19 May. 2011 | Comments (0)
- A 12-Step Program to Truly Good Corporate Governance, Latham & Watkins, Corporate Governance Commentary, May 2011. Summary: With apologies to the addiction recovery plan by the same name, this commentary lays out 12 specific steps boards should take to strive for good corporate governance. It states: “Good corporate governance is an admirable, but elusive, goal. Everyone is in favor of it, but there is far from universal agreement about what it is and how to get there.” Some of the steps focus on enhancing value creation for shareholders, affirming the board’s primary role as a strategic adviser, limiting the board’s size to enhance its effectiveness, and selecting board nominees based on their key competencies. The final step Latham & Watkins stresses is to “recognize that investors voting with their feet is a far more efficient discipline for corporate managers than corporate governance theories, which are unproven as generators of economic value.” It concludes that Truly good corporate governance is about the complex of relationships of the people who lead the enterprise and the systems and policies that influence their behavior. What it does not resemble is a set of rigid rules derived from inept analogies to political models or to different types of legal relationships, such as the laws of tangible and intangible property or agency.
- Bridging Board Gaps, Report of the Study Group on Corporate Boards, April 2011. Summary: Sponsored by the Columbia Business School and the Alfred Lerner College of Business and Economics at the University of Delaware and funded by The Rockefeller Foundation, this report is the result of a study group co-chaired by Charles Elson, director of the Weinberg Center for Corporate Governance at the University of Delaware, and Glenn Hubbard, dean of the Columbia Business School, that convened over the past year to look at the gaps between governance ideals and governance realities that were exposed during the recent financial crisis. One of the reasons for the study is the passage of the Dodd-Frank Act last year, where federal agencies have to conduct 81 studies, submit 93 reports and pass more than 500 rules. The introduction to the report states “… boards need a renewed focus on their aspirational purpose and guidance for achieving it. They need to recognize the gaps between governance ideals and governance realities – recognizing which gaps can be closed and which may continue, given the process and structure fundamental to our market’s operation.” The report asks probing questions centered around such areas as purpose, culture, leadership, information flow, advice, debate, and self-renewal (regarding board membership change based on environment and strategy change).

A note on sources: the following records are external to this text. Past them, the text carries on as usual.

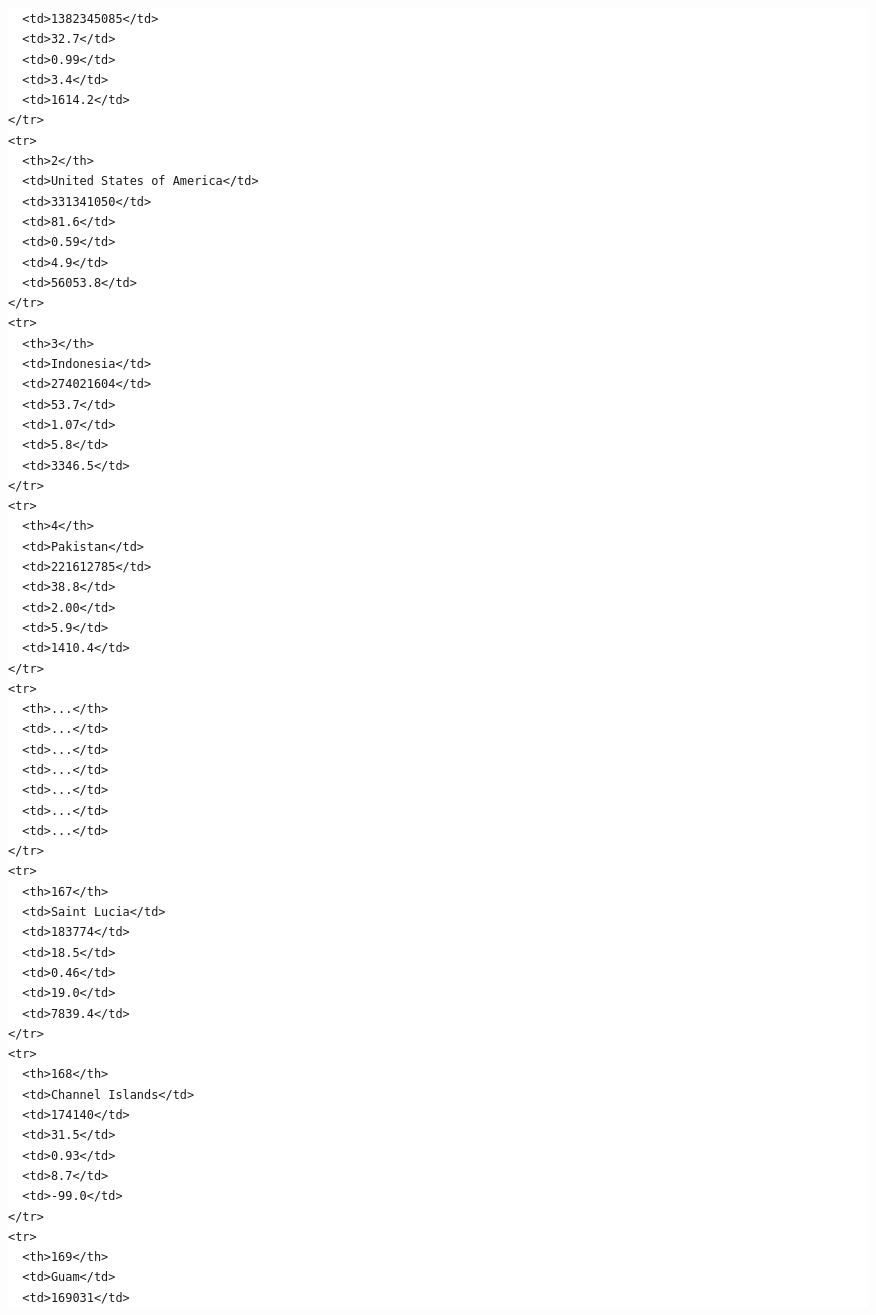       <td>1382345085</td>
      <td>32.7</td>
      <td>0.99</td>
      <td>3.4</td>
      <td>1614.2</td>
    </tr>
    <tr>
      <th>2</th>
      <td>United States of America</td>
      <td>331341050</td>
      <td>81.6</td>
      <td>0.59</td>
      <td>4.9</td>
      <td>56053.8</td>
    </tr>
    <tr>
      <th>3</th>
      <td>Indonesia</td>
      <td>274021604</td>
      <td>53.7</td>
      <td>1.07</td>
      <td>5.8</td>
      <td>3346.5</td>
    </tr>
    <tr>
      <th>4</th>
      <td>Pakistan</td>
      <td>221612785</td>
      <td>38.8</td>
      <td>2.00</td>
      <td>5.9</td>
      <td>1410.4</td>
    </tr>
    <tr>
      <th>...</th>
      <td>...</td>
      <td>...</td>
      <td>...</td>
      <td>...</td>
      <td>...</td>
      <td>...</td>
    </tr>
    <tr>
      <th>167</th>
      <td>Saint Lucia</td>
      <td>183774</td>
      <td>18.5</td>
      <td>0.46</td>
      <td>19.0</td>
      <td>7839.4</td>
    </tr>
    <tr>
      <th>168</th>
      <td>Channel Islands</td>
      <td>174140</td>
      <td>31.5</td>
      <td>0.93</td>
      <td>8.7</td>
      <td>-99.0</td>
    </tr>
    <tr>
      <th>169</th>
      <td>Guam</td>
      <td>169031</td>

- California State Teachers’ Retirement System Corporate Governance Principles, CalSTRS, April 22. Summary: Updated for the first time since September 2009, these principles were reorganized this year. The principles focus on such areas as the roles and responsibilities of the board, the audit committee and external auditor, executive compensation, director compensation, and governance structure (including anti-takeover measures, voting structure, shareholder rights, sustainability). The key message in the report is: “By presenting the CalSTRS Corporate Governance Principles, CalSTRS hopes to advance best practices in corporate governance. As the ultimate long-term shareholder it is important that our investments are sustainable for generations to come and we want to encourage corporate companies, investors, and stakeholders to have a continued dialogue on principles like these and others.”
- 2011 Corporate Governance Report, State Board Administration of Florida, March 2011. Summary: This annual report from one of the largest institutional shareholders (the SBA voted on 3,566 proxies in the fiscal year 2010 ending June 30) breaks down SBA of Florida’s proxy votes for 2010. It gives voting statistics on all issues as well as its reasons for bringing forth certain shareholder resolutions and why it voted the way it did on other shareholder resolutions. The SBA publicly advocated for proxy access, which was included in the Dodd-Frank Act and challenged in court by the U.S. Chamber of Commerce and Business Roundtable, majority voting, repealing classified boards, installing independent board chairs and eliminating the supermajority vote for certain measures. It also explained and defended its use of proxy advisory firms to assist in making voting decisions. “As a client, the SBA routinely critiques the proxy recommendations, research models, analytical framework, and governance policies of each of our external proxy advisory firms. Such client feedback is vital to maintaining relevant and accurate proxy recommendations.”